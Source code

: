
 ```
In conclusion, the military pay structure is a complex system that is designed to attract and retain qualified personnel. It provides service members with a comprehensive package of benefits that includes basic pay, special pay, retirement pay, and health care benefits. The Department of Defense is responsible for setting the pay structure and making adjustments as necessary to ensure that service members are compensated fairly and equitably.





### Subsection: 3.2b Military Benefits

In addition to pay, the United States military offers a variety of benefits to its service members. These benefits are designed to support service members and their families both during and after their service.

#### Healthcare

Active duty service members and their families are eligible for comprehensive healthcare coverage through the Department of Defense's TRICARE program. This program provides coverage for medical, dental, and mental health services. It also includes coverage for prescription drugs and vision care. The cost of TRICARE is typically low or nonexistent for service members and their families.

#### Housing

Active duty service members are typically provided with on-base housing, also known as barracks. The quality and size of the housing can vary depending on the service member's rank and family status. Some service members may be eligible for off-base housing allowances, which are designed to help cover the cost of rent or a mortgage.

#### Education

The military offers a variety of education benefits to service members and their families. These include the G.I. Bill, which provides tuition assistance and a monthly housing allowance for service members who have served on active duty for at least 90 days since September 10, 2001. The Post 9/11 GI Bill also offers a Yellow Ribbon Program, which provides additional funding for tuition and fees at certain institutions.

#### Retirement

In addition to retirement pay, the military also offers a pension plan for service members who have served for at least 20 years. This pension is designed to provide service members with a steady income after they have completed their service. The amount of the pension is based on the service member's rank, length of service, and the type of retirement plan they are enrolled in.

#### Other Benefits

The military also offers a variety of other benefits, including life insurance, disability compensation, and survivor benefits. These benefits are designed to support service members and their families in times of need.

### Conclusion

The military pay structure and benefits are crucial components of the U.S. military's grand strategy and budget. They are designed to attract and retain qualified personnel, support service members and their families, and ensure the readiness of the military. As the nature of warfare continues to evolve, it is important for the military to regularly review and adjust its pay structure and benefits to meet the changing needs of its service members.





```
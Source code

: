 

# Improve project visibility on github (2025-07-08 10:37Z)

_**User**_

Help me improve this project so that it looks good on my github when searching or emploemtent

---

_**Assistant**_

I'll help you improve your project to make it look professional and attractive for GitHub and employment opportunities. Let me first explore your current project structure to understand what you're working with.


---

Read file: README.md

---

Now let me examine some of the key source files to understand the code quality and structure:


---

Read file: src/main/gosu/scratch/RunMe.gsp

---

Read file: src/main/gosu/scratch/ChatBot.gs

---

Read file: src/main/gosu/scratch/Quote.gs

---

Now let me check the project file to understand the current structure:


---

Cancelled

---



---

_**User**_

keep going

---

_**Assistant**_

=-=-=-=-=

• _Exercise description_: Working through the entries above, copy every line in which "Defense" is found.

• _Your response_:
In conclusion, the military pay structure is a complex system that is designed to attract and retain qualified personnel. It provides service members with a comprehensive package of benefits that includes basic pay, special pay, retirement pay, and health care benefits. The Department of Defense is responsible for setting the pay structure and making adjustments as necessary to ensure that service members are compensated fairly and equitably.
Active duty service members and their families are eligible for comprehensive healthcare coverage through the Department of Defense's TRICARE program. This program provides coverage for medical, dental, and mental health services. It also includes coverage for prescription drugs and vision care. The cost of TRICARE is typically low or nonexistent for service members and their families.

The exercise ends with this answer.